→ **ACTIVITY**
Determine the count of lines in the following entries that contain the string "Enhanced". Write only the number.
___ EXTRACTED RECORDS ___
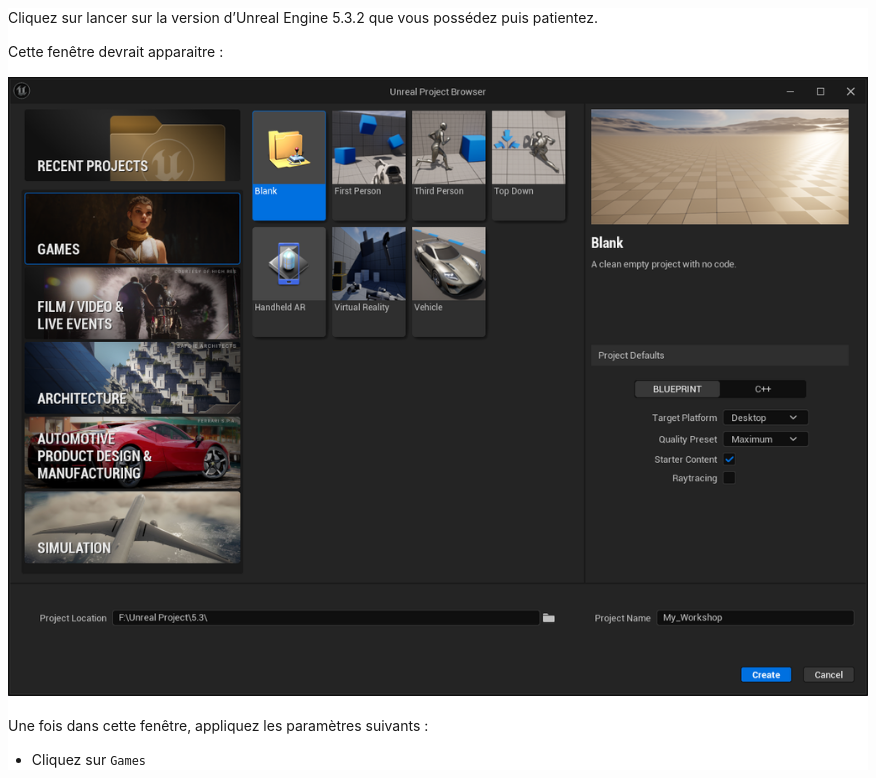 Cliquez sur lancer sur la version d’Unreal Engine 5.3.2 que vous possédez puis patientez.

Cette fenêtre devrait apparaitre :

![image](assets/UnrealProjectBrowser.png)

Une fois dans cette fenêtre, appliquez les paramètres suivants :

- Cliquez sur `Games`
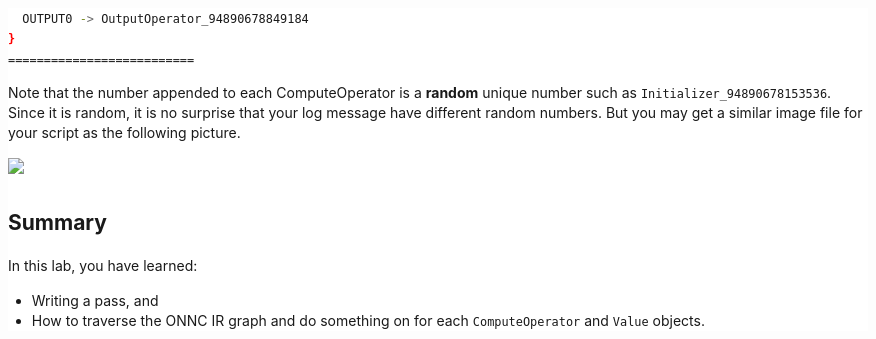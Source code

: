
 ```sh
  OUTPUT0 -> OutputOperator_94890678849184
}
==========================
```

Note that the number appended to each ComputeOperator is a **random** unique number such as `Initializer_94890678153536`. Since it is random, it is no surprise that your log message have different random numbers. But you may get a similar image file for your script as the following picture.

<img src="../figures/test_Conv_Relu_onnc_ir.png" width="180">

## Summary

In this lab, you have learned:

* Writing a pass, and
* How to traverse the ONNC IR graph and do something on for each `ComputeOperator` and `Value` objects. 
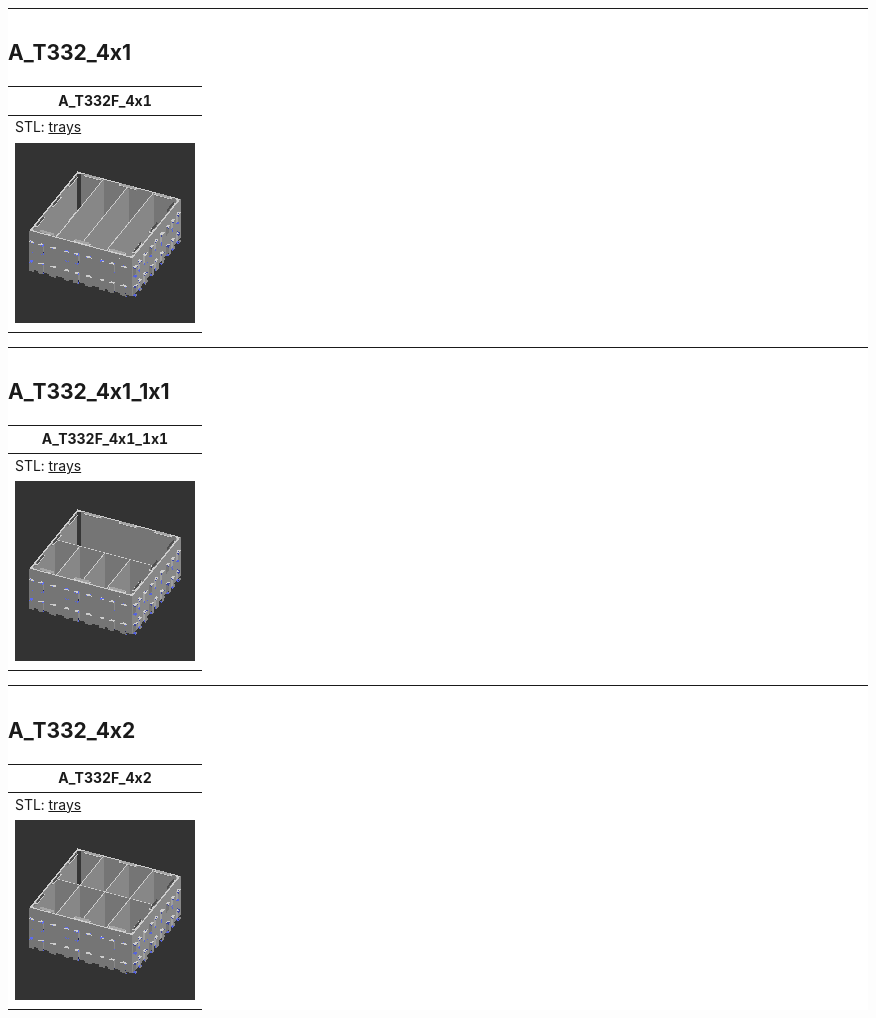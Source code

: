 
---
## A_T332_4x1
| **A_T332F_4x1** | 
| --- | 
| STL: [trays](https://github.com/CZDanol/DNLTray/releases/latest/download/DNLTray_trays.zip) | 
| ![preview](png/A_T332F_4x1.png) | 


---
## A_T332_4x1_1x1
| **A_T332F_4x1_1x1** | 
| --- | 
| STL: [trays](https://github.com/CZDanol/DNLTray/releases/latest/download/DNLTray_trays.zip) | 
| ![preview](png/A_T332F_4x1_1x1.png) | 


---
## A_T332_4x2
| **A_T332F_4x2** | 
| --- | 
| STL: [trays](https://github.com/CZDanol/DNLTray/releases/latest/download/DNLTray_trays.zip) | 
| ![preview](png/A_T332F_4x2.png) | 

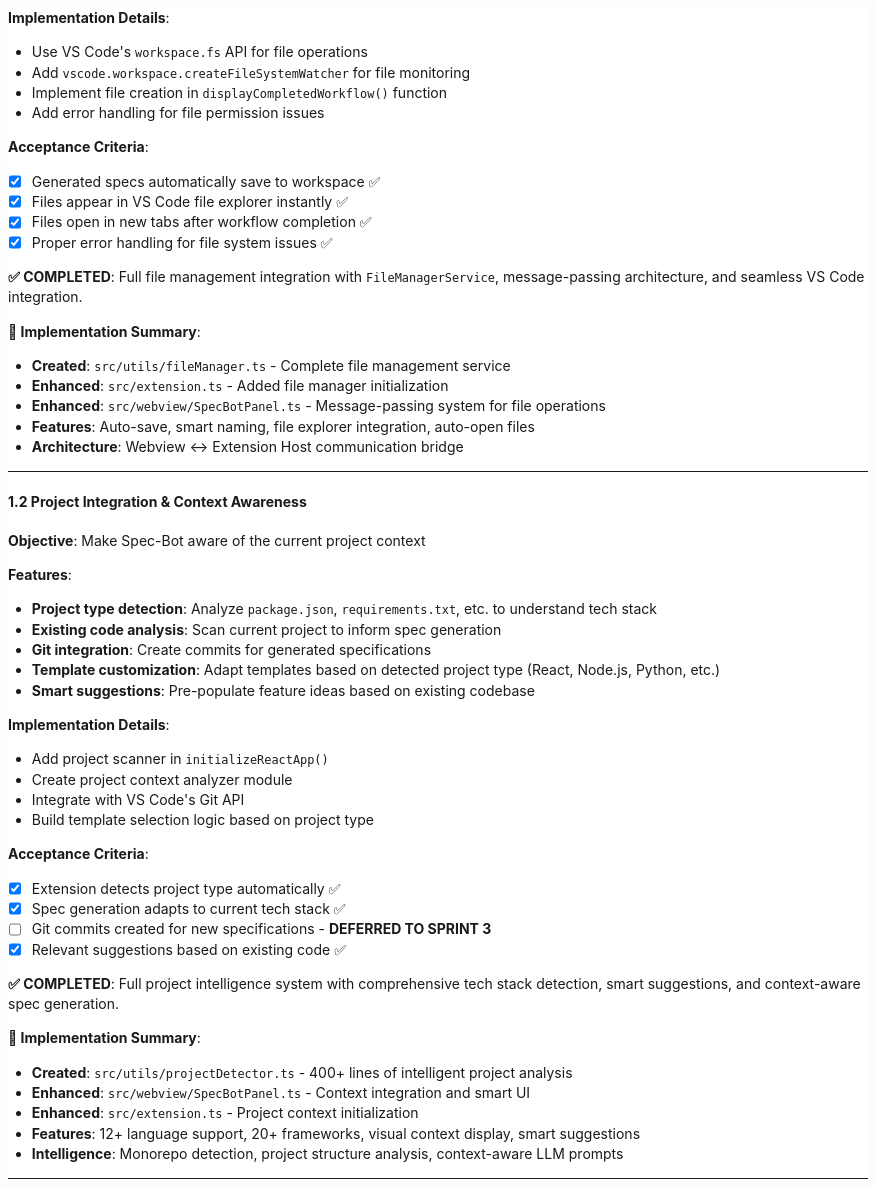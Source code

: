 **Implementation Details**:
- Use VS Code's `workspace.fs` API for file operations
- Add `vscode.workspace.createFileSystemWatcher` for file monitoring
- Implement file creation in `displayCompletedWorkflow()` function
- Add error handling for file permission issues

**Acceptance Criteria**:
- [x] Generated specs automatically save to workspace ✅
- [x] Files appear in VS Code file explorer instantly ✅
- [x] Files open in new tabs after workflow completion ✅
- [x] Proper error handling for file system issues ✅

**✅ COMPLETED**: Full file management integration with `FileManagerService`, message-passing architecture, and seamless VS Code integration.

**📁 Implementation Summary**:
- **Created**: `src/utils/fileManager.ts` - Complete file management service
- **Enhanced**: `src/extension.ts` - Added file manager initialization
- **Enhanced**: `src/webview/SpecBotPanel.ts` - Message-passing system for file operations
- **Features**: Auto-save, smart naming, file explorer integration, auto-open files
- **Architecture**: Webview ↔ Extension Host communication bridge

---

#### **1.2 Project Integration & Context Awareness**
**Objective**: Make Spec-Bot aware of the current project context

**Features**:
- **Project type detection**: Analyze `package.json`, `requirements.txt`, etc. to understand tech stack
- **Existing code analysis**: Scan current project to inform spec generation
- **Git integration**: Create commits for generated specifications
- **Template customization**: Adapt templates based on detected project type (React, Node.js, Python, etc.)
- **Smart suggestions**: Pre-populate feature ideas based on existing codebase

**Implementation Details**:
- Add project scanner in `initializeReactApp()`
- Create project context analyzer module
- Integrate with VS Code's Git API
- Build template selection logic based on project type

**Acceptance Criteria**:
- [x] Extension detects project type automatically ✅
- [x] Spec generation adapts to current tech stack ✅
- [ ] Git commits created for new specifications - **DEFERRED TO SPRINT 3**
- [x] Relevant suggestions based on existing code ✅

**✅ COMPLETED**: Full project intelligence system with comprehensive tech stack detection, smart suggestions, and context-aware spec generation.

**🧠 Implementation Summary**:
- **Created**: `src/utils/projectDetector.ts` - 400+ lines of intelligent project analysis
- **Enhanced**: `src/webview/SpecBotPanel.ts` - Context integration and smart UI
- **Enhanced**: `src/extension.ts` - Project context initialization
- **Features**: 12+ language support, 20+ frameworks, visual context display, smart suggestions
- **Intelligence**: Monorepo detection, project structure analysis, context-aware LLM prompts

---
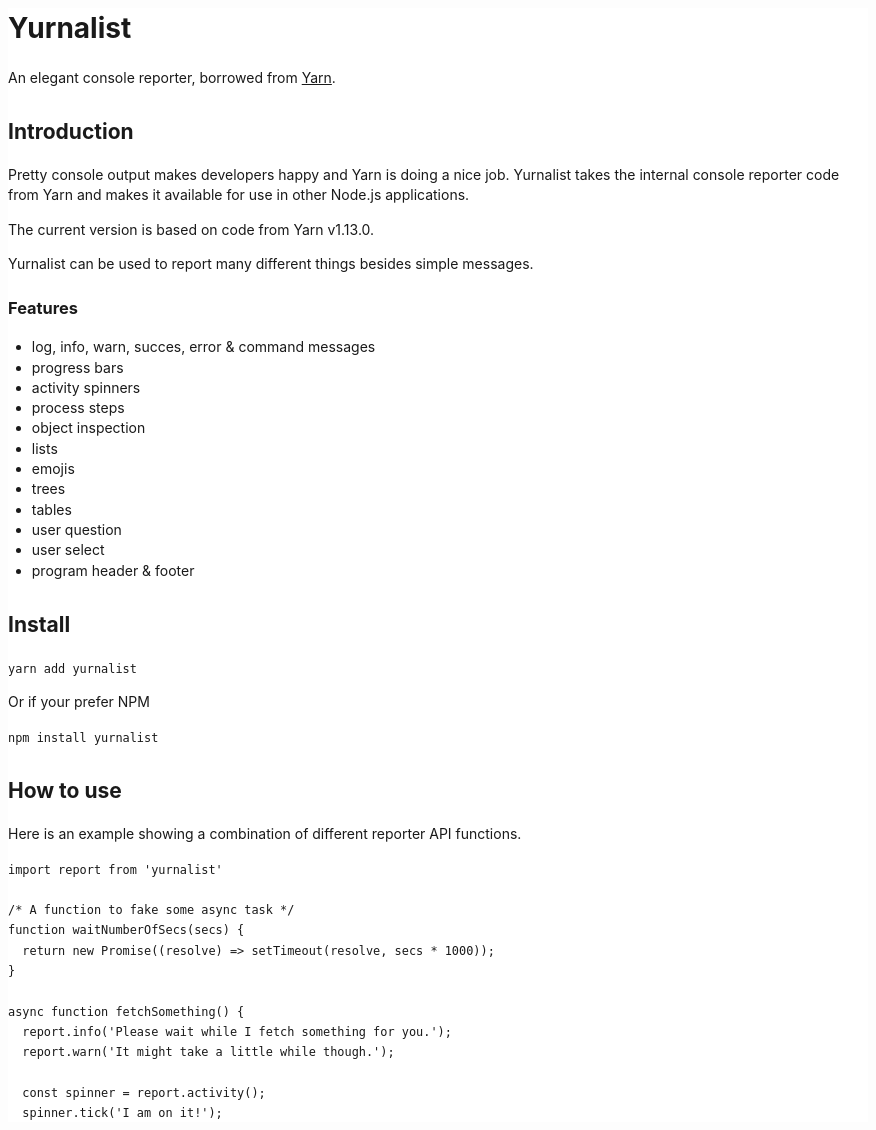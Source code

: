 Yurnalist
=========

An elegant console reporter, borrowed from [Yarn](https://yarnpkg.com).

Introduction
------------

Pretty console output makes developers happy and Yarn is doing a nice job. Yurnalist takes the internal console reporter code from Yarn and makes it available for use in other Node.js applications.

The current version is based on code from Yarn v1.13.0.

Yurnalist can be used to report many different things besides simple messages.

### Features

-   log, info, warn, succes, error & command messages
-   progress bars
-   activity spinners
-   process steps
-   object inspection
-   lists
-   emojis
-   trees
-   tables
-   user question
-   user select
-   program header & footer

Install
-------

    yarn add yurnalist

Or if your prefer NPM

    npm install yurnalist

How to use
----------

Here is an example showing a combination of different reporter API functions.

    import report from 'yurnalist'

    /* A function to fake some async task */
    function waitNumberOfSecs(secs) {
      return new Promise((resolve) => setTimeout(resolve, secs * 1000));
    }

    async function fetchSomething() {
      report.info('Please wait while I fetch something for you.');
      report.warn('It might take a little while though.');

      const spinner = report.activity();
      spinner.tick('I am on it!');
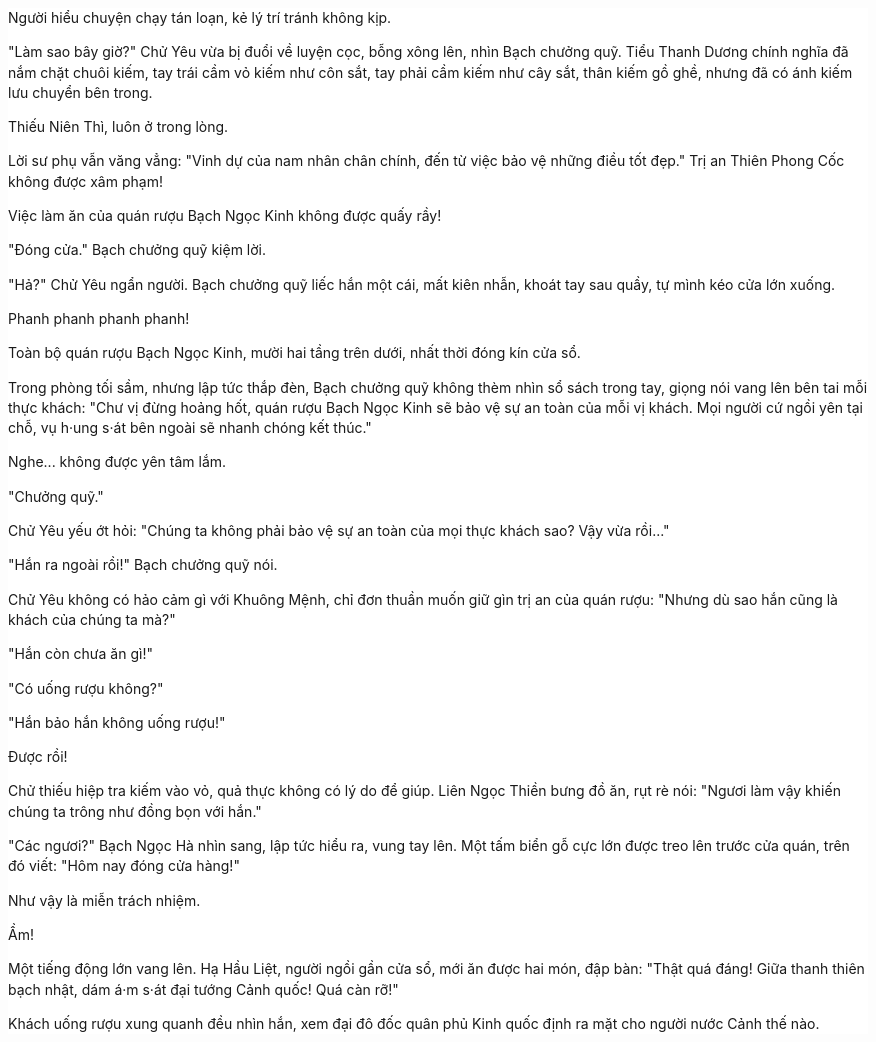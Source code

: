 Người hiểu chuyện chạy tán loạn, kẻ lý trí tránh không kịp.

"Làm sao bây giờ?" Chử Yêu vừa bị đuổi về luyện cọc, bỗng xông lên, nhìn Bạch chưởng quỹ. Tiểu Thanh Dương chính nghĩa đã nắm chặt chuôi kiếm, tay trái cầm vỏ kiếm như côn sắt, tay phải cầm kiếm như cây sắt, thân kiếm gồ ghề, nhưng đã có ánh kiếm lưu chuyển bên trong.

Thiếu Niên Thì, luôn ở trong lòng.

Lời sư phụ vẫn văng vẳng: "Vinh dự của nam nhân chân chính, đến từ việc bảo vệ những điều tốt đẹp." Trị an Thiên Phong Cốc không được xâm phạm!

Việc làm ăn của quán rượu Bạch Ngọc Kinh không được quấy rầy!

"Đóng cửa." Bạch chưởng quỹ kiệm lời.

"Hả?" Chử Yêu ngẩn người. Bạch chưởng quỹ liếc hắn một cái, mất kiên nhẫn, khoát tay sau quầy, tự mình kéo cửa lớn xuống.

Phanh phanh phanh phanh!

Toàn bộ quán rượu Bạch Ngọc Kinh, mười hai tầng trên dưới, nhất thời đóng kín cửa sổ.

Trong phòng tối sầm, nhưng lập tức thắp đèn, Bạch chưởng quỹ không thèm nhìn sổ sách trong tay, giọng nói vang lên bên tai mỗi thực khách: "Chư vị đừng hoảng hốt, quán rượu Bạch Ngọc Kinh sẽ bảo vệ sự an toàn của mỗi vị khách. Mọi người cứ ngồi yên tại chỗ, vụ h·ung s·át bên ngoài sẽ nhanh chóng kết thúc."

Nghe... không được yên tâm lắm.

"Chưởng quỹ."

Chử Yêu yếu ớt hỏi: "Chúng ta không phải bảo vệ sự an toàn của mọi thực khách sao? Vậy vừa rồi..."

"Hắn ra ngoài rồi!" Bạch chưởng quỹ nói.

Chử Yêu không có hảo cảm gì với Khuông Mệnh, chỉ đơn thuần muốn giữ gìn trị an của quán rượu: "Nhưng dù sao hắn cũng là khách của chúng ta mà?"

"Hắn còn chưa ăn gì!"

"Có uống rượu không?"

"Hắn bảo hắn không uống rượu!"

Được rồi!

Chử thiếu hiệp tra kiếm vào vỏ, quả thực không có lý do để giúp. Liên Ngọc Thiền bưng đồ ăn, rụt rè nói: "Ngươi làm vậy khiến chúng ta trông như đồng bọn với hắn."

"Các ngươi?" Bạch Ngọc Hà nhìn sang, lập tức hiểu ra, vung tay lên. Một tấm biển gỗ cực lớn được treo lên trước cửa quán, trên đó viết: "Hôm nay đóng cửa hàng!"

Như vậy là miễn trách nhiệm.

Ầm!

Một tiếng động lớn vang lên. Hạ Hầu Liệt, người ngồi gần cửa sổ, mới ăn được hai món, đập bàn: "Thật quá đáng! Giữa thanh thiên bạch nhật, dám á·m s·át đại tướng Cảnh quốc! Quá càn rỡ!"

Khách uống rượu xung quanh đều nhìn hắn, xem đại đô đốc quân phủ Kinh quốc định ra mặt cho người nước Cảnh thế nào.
___
→ **ANSWER TO THIS EXERCISE**
4